### Listed entries
+ + +
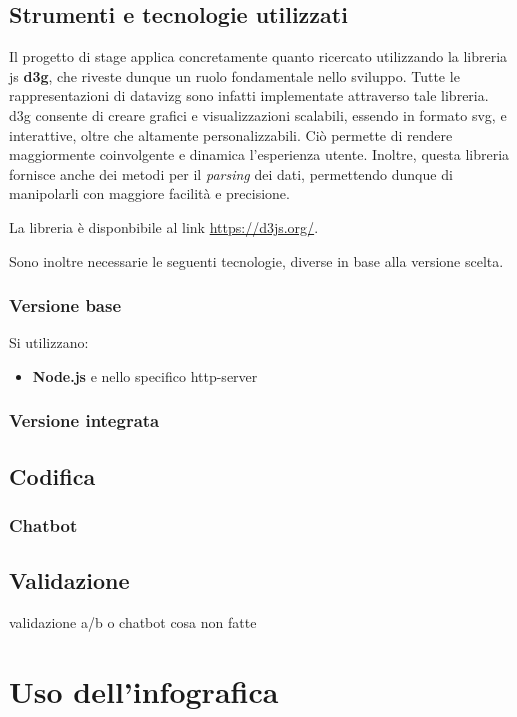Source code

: \subsection{Strumenti e tecnologie utilizzati}\label{subsec:tecnologie}
Il progetto di stage applica concretamente quanto ricercato utilizzando la libreria \gls{js} \textbf{\gls{d3g}}, che riveste dunque un ruolo fondamentale nello sviluppo.
Tutte le rappresentazioni di \gls{datavizg} sono infatti implementate attraverso tale libreria.
\gls{d3g} consente di creare grafici e visualizzazioni scalabili, essendo in formato \gls{svg}, e interattive, oltre che altamente personalizzabili. 
Ciò permette di rendere maggiormente coinvolgente e dinamica l'esperienza utente. 
Inoltre, questa libreria fornisce anche dei metodi per il \emph{parsing} dei dati, permettendo dunque di manipolarli con maggiore facilità e precisione.

La libreria è disponbibile al link \href{https://d3js.org/}{https://d3js.org/}.

\bigskip
\noindent Sono inoltre necessarie le seguenti tecnologie, diverse in base alla versione scelta.

\subsubsection{Versione base}
Si utilizzano:
\begin{itemize}
    \item \textbf{Node.js} e nello specifico http-server
\end{itemize}

\subsubsection{Versione integrata}

\subsection{Codifica}

\subsubsection{Chatbot}\label{subsubsec:chatbot}


\subsection{Validazione}
validazione a/b o chatbot
cosa non fatte

\section{Uso dell'infografica}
+ + +
### Action item
Only lines holding the word "chatbot" are wanted; list them all from the material.

### Written solution
\subsubsection{Chatbot}\label{subsubsec:chatbot}
validazione a/b o chatbot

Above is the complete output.